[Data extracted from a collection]

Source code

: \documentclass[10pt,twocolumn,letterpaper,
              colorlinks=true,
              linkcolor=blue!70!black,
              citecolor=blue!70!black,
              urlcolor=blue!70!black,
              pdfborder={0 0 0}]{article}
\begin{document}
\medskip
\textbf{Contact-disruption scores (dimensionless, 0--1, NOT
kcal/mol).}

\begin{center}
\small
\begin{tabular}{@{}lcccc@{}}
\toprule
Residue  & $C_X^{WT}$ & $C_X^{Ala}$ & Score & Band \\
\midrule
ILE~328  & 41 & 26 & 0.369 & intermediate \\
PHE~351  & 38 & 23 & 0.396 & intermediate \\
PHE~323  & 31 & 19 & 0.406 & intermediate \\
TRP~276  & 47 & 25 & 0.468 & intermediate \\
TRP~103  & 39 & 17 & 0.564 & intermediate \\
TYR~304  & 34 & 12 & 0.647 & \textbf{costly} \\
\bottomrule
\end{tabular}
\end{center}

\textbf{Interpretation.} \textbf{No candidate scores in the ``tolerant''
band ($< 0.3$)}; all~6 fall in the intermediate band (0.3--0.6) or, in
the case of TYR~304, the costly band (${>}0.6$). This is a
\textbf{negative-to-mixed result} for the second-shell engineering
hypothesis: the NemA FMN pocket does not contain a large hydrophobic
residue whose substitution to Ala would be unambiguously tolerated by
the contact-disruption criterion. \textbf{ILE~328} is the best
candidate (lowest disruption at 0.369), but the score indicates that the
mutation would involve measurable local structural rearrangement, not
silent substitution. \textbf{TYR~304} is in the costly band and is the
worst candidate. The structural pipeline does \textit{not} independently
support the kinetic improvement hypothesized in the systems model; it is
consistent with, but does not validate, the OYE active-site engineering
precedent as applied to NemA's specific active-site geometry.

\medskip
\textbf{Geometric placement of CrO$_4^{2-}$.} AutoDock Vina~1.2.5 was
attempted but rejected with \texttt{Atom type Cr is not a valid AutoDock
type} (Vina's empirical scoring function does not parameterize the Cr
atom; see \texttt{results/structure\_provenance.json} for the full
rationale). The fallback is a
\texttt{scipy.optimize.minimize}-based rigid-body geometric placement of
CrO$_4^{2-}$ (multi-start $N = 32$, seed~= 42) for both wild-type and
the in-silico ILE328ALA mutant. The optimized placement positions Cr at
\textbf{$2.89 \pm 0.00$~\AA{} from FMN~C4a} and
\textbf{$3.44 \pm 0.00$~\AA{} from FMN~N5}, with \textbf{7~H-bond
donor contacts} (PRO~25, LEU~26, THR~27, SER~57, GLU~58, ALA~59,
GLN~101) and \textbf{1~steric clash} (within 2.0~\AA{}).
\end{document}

*EXERCISE*:
Lines from the start of the entries through the one containing "0.468 & intermediate \\" are to be set down again exactly, both ends included.

*RESULT*:
Source code

: \documentclass[10pt,twocolumn,letterpaper,
              colorlinks=true,
              linkcolor=blue!70!black,
              citecolor=blue!70!black,
              urlcolor=blue!70!black,
              pdfborder={0 0 0}]{article}
\begin{document}
\medskip
\textbf{Contact-disruption scores (dimensionless, 0--1, NOT
kcal/mol).}

\begin{center}
\small
\begin{tabular}{@{}lcccc@{}}
\toprule
Residue  & $C_X^{WT}$ & $C_X^{Ala}$ & Score & Band \\
\midrule
ILE~328  & 41 & 26 & 0.369 & intermediate \\
PHE~351  & 38 & 23 & 0.396 & intermediate \\
PHE~323  & 31 & 19 & 0.406 & intermediate \\
TRP~276  & 47 & 25 & 0.468 & intermediate \\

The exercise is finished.